La Nouvelle-Calédonie compte environ 110 orthophonistes, selon le syndicat qui les représente. Cette spécialité est ô combien essentielle pour la communication et la libération de la parole. Les orthophonistes viennent en aide aux enfants, aux adolescents comme aux personnes âgées. Durant les évènements des dernières semaines, environ une quinzaine de cabinets a été pillée ou incendiée, compromettant ainsi l’offre de soins.
A la mi-mai, dès la première semaine des émeutes, Amandine Lelong a constaté, impuissante, la destruction de son local, situé au centre médico-social de Rivière-Salée, à Nouméa. La jeune orthophoniste de 31 ans y était installée depuis bientôt trois ans. Son cabinet était quasi neuf, tout comme le bâtiment, sorti de terre en 2021. “J’ai été découragée, forcément très très atteinte, que ce soit pour les collègues, pour moi ou pour les patients du CMS. On pratiquait le tiers-payant et il permettait à la population de Rivière Salée de se faire soigner rapidement” confie Amandine.
Son témoignage :
Grâce à la solidarité d’une collègue, elle a pu reprendre récemment un semblant d’activité dans un autre cabinet mais a perdu plus de la moitié de ses patients. Quelques semaines après la destruction de son cabinet, elle a continué ses consultations dans un Ephad de Dumbéa mais la route n’étant pas complètement sécurisée à ce moment-là, c’est son conjoint qui l’emmenait trois fois par semaine.
Sur le territoire, l’orthophonie est une spécialité très demandée, peu importe l’âge. Que l’on soit bébé, enfant ou une personne âgée, les consultations sont essentielles pour beaucoup. “Surtout les premiers mois après un AVC; ils sont vraiment très importants. C’est là où la plasticité cérébrale est la plus optimale donc il y a des chances de récupération plus importantes” explique Amandine.
Avec la destruction de nombreux cabinets médicaux depuis le 13 mai, les patients calédoniens ont aujourd’hui des difficultés pour consulter. Une rupture de soins qui peut être grave, chez les enfants notamment. En cette période très anxiogène, les orthophonistes jouent un rôle clé. “On a des enfants et des adultes qui sont suivis plusieurs fois par semaine. Ils se retrouvent maintenant sans prise en charge. Ils n’ont pas d’école, et sur les progrès qui avaient pu être faits, on va avoir des régressions voire de nouvelles difficultés” explique Marine Channaux, la président du syndicat des orthophonistes.

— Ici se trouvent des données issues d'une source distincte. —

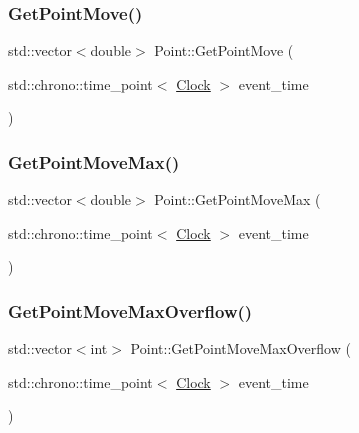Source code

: \mbox{\label{classPoint_a46d06a6d5e8107a0321ede4ca162f264}} 
\subsubsection{\texorpdfstring{Get\+Point\+Move()}{GetPointMove()}}
{\footnotesize\ttfamily std\+::vector$<$double$>$ Point\+::\+Get\+Point\+Move (\begin{DoxyParamCaption}\item[{std\+::chrono\+::time\+\_\+point$<$ \mbox{\hyperlink{universe_8h_a0ef8d951d1ca5ab3cfaf7ab4c7a6fd80}{Clock}} $>$}]{event\+\_\+time }\end{DoxyParamCaption})\hspace{0.3cm}{\ttfamily [inline]}}

\mbox{\label{classPoint_af67ce3da60a8e3907df6ec193786c2ae}} 
\subsubsection{\texorpdfstring{Get\+Point\+Move\+Max()}{GetPointMoveMax()}}
{\footnotesize\ttfamily std\+::vector$<$double$>$ Point\+::\+Get\+Point\+Move\+Max (\begin{DoxyParamCaption}\item[{std\+::chrono\+::time\+\_\+point$<$ \mbox{\hyperlink{universe_8h_a0ef8d951d1ca5ab3cfaf7ab4c7a6fd80}{Clock}} $>$}]{event\+\_\+time }\end{DoxyParamCaption})\hspace{0.3cm}{\ttfamily [inline]}}

\mbox{\label{classPoint_a83e3715d429ab2099f0c421d46603004}} 
\subsubsection{\texorpdfstring{Get\+Point\+Move\+Max\+Overflow()}{GetPointMoveMaxOverflow()}}
{\footnotesize\ttfamily std\+::vector$<$int$>$ Point\+::\+Get\+Point\+Move\+Max\+Overflow (\begin{DoxyParamCaption}\item[{std\+::chrono\+::time\+\_\+point$<$ \mbox{\hyperlink{universe_8h_a0ef8d951d1ca5ab3cfaf7ab4c7a6fd80}{Clock}} $>$}]{event\+\_\+time }\end{DoxyParamCaption})\hspace{0.3cm}{\ttfamily [inline]}}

Les enfants ont entendu des choses, ils ont vu des choses et ils ont besoin de l’extérioriser. Ceux qui ont repris l’école en ont parlé avec les enseignants mais pour ceux qui n’ont pas encore repris, les orthophonistes sont une autre oreille que celle de leurs parents.

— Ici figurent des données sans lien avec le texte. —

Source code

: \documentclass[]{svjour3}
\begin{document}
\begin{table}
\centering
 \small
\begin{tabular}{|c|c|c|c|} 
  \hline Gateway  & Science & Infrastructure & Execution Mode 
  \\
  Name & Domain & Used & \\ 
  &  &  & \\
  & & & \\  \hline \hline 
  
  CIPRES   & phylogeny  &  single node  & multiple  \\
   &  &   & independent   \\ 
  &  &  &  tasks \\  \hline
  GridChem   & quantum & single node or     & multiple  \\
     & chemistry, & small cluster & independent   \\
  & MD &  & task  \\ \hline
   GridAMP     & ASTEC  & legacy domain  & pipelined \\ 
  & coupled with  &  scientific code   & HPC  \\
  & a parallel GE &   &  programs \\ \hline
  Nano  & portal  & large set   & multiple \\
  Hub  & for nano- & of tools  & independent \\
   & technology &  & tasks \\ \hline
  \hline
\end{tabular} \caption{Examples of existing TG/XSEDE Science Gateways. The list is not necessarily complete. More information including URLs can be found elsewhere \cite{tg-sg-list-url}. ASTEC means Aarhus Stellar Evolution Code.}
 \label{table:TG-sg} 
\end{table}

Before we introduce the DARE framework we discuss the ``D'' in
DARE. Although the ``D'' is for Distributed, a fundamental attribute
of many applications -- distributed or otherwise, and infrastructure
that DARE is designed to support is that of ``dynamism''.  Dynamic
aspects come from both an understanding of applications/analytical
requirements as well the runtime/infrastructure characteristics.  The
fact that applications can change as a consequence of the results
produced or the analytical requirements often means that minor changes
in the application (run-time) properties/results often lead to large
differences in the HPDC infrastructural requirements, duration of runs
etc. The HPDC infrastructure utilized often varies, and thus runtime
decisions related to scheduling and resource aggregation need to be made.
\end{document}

Marine Channaux, présidente du syndicat des orthophonistes
Dans certains quartiers, comme au Vallon-Dore où exerce Marine Channaux, le temps d’attente pour un rendez-vous chez l’orthophoniste peut aller jusqu’à un an. Après avoir fait le tour de ses confrères, la présidente du syndicat annonce que la Calédonie perdra prochainement plus de 10 % de ses orthophonistes. Des départs qui étaient prévus pour certains… mais pour d’autres, ils sont la conséquence des évènements des dernières semaines.